- **Saved entries**:
────

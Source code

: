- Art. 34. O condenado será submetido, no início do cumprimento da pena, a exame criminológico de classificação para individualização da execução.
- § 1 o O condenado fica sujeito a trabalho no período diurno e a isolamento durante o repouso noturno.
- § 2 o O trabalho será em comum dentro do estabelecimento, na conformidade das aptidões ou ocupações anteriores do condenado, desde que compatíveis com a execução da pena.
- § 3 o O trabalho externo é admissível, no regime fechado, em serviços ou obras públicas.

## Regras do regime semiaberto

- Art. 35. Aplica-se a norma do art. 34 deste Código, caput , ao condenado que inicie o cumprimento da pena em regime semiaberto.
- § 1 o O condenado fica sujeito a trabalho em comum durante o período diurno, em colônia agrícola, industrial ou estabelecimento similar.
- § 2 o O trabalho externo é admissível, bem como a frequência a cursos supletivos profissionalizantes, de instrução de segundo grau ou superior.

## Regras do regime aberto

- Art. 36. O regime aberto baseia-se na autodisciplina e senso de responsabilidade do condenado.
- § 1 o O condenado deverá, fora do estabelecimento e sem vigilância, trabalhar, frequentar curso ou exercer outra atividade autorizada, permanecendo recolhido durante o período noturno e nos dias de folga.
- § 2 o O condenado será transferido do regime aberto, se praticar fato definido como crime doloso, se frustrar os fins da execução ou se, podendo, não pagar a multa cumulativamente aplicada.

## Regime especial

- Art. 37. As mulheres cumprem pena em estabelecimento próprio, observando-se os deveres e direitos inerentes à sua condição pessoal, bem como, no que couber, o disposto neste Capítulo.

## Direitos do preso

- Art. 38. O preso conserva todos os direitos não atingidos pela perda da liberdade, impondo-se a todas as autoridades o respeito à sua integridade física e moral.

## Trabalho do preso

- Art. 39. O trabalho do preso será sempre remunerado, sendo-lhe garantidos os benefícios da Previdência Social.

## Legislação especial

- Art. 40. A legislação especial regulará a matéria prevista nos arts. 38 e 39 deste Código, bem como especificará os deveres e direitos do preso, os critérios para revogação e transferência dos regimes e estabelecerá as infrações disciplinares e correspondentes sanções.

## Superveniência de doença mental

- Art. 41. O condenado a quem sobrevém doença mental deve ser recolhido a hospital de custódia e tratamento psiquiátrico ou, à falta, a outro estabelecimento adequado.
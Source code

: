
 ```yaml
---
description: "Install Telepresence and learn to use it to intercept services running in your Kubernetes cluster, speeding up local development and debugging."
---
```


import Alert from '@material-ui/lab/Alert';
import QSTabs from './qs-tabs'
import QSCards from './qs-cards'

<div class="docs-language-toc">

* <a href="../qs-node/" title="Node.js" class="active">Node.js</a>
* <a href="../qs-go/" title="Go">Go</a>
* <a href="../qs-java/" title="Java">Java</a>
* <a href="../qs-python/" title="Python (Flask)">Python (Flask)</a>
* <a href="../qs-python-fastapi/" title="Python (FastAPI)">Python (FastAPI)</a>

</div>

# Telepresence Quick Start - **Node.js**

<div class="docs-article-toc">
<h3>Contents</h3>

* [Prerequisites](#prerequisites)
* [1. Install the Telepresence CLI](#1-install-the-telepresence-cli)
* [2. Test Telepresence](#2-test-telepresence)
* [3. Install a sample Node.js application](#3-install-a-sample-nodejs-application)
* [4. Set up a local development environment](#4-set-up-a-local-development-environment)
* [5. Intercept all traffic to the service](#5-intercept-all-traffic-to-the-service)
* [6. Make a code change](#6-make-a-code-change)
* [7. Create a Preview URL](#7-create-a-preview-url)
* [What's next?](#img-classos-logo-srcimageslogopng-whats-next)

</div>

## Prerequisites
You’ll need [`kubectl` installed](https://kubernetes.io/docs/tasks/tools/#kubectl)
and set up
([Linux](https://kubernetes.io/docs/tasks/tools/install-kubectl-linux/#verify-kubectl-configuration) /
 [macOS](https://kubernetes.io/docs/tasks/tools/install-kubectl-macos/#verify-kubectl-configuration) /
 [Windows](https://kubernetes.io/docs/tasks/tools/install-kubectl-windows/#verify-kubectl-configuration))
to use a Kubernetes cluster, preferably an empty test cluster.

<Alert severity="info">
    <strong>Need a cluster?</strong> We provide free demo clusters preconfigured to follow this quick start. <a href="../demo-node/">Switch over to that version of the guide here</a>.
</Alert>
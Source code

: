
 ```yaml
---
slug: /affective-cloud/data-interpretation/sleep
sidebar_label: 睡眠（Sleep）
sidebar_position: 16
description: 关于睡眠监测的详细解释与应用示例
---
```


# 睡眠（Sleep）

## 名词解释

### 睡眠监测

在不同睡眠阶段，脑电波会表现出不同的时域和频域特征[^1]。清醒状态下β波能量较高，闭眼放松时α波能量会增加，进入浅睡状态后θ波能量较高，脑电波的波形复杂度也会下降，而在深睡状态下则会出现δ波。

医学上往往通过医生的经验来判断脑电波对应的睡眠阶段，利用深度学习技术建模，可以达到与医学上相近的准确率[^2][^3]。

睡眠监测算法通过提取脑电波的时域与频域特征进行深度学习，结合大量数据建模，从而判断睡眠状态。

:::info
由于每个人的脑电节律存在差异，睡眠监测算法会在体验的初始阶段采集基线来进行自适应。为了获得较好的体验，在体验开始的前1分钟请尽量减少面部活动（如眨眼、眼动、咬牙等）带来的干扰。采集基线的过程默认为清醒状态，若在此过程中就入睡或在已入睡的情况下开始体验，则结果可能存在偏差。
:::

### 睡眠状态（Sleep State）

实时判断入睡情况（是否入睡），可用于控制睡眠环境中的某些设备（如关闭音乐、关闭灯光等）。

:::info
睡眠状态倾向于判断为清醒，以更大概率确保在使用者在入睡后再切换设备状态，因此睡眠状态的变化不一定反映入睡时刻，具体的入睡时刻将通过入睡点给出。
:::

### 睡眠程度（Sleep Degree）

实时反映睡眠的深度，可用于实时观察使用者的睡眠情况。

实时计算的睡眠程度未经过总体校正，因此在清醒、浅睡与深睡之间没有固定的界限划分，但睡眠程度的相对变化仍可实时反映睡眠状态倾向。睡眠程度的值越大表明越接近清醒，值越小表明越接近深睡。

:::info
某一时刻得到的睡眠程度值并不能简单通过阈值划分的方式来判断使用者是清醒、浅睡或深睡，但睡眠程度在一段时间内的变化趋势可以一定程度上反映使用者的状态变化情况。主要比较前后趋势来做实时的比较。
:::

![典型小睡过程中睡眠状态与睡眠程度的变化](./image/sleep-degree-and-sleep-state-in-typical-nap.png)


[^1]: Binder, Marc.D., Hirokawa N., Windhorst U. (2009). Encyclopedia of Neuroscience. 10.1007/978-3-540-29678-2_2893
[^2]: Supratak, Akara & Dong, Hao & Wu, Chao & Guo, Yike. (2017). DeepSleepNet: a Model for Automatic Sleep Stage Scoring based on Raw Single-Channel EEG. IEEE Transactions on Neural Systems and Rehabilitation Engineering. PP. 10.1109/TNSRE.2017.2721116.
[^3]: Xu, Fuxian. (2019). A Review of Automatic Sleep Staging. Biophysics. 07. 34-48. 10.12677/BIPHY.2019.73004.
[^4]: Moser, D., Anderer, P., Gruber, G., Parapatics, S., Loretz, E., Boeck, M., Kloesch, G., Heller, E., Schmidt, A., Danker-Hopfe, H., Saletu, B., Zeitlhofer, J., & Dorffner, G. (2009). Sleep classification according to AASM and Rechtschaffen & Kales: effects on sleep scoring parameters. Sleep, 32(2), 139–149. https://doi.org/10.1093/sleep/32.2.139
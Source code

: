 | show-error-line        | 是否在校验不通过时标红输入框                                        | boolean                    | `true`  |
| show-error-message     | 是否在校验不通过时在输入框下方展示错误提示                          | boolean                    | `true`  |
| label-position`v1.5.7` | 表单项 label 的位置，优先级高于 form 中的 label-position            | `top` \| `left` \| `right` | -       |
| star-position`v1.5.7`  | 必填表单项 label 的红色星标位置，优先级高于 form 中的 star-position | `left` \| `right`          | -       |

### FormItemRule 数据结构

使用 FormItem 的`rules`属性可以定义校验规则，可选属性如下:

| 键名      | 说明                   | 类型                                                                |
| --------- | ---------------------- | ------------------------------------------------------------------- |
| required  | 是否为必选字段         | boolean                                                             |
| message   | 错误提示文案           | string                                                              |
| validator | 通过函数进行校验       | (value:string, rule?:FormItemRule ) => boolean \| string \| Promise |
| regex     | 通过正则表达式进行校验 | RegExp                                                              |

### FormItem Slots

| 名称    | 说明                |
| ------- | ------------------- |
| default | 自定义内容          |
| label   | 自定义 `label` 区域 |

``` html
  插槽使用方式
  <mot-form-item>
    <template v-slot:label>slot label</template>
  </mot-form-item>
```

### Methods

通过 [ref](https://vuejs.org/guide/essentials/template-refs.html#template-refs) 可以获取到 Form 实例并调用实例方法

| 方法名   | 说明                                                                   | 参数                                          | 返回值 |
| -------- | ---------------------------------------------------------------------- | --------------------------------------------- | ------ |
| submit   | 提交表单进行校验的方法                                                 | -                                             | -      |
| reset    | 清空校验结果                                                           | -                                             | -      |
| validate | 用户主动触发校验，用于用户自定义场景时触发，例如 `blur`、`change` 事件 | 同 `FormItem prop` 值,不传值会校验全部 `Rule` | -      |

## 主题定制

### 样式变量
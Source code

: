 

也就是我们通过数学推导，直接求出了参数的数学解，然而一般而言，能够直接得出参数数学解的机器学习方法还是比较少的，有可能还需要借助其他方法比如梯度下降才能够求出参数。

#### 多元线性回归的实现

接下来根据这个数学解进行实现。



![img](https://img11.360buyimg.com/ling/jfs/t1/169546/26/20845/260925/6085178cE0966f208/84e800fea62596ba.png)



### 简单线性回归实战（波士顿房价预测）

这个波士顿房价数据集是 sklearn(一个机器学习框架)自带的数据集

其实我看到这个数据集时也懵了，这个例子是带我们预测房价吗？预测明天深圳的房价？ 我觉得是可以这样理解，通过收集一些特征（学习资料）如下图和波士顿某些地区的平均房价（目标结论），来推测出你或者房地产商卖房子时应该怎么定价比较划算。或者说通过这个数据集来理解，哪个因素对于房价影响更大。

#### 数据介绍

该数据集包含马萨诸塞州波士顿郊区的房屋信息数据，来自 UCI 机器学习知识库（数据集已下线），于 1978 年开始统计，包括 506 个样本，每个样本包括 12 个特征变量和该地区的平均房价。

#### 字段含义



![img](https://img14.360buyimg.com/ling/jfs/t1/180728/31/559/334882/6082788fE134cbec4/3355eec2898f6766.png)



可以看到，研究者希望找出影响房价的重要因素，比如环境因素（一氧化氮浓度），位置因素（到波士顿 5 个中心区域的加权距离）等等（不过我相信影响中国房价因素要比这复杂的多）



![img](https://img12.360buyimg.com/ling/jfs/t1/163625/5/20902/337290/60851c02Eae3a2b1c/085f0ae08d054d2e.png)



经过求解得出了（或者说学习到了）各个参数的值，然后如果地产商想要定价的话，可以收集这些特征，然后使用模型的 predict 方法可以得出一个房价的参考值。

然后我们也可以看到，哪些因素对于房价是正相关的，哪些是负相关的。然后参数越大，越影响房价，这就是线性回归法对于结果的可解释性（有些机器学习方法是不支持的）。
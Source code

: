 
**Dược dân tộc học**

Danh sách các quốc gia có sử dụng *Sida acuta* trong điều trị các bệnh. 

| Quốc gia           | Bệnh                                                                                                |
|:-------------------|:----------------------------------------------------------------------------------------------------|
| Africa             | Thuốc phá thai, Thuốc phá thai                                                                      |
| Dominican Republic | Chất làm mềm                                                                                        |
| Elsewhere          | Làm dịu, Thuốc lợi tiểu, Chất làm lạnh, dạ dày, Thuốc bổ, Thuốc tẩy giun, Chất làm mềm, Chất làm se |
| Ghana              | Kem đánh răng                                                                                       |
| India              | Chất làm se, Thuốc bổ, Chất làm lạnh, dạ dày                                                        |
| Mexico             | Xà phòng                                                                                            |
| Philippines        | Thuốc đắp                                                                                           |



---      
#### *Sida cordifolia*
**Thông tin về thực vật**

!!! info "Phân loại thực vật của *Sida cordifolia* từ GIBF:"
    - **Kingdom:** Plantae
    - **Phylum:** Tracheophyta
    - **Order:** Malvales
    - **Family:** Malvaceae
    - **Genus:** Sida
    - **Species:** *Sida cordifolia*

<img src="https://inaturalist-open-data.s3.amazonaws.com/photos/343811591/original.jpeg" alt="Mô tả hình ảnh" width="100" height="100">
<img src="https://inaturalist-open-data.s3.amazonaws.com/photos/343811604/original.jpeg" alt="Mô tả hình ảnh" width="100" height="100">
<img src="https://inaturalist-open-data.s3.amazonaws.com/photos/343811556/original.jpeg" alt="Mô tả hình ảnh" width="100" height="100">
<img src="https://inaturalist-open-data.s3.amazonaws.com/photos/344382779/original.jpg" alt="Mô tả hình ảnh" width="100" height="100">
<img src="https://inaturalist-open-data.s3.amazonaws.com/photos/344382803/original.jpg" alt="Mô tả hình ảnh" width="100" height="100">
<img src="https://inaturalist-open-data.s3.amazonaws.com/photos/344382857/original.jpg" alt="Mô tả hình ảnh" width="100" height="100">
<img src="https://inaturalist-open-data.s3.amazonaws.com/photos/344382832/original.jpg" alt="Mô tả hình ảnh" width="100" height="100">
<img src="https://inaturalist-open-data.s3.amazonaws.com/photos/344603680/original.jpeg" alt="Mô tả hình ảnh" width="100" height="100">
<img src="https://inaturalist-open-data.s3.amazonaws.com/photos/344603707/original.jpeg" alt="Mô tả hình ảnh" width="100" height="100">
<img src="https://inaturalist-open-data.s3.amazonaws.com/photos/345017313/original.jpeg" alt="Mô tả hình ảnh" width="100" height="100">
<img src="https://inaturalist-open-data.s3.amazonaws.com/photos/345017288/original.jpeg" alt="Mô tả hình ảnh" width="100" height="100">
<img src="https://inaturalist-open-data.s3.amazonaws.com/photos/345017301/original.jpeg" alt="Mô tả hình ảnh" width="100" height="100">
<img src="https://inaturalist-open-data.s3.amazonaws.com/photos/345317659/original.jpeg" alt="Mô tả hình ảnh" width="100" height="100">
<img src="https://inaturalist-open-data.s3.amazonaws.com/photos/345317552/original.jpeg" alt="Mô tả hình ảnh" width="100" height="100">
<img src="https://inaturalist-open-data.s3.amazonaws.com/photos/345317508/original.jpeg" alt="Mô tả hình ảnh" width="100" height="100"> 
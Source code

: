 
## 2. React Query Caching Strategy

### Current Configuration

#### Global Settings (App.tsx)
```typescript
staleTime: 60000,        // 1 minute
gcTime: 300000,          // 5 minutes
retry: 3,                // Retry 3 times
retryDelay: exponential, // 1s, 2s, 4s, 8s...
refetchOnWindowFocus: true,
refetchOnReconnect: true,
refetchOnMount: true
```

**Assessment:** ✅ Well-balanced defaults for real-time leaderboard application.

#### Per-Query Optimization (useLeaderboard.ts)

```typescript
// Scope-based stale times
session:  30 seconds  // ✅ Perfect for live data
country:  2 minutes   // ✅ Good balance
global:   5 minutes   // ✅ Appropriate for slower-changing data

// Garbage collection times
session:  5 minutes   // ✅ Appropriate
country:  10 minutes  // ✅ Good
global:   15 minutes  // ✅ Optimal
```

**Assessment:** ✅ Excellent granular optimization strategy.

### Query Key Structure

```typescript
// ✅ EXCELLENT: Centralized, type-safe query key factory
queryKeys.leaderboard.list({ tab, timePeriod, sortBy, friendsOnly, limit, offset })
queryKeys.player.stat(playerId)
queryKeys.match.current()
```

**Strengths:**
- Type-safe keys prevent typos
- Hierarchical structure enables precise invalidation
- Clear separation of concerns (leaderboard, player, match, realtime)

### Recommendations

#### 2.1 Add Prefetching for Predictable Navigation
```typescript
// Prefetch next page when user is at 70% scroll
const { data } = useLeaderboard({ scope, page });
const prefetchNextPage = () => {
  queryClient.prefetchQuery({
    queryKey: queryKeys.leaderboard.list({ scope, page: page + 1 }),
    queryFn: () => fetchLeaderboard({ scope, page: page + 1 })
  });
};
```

────

- **Task item**:
Give back, word for word, only the lines above from the line holding "#### Global Settings (App.tsx)" to the line holding "#### 2.1 Add", both included.

- **Response area**:
#### Global Settings (App.tsx)
```typescript
staleTime: 60000,        // 1 minute
gcTime: 300000,          // 5 minutes
retry: 3,                // Retry 3 times
retryDelay: exponential, // 1s, 2s, 4s, 8s...
refetchOnWindowFocus: true,
refetchOnReconnect: true,
refetchOnMount: true
```

**Assessment:** ✅ Well-balanced defaults for real-time leaderboard application.

#### Per-Query Optimization (useLeaderboard.ts)

```typescript
// Scope-based stale times
session:  30 seconds  // ✅ Perfect for live data
country:  2 minutes   // ✅ Good balance
global:   5 minutes   // ✅ Appropriate for slower-changing data

// Garbage collection times
session:  5 minutes   // ✅ Appropriate
country:  10 minutes  // ✅ Good
global:   15 minutes  // ✅ Optimal
```

**Assessment:** ✅ Excellent granular optimization strategy.

### Query Key Structure

```typescript
// ✅ EXCELLENT: Centralized, type-safe query key factory
queryKeys.leaderboard.list({ tab, timePeriod, sortBy, friendsOnly, limit, offset })
queryKeys.player.stat(playerId)
queryKeys.match.current()
```

**Strengths:**
- Type-safe keys prevent typos
- Hierarchical structure enables precise invalidation
- Clear separation of concerns (leaderboard, player, match, realtime)

### Recommendations

#### 2.1 Add Prefetching for Predictable Navigation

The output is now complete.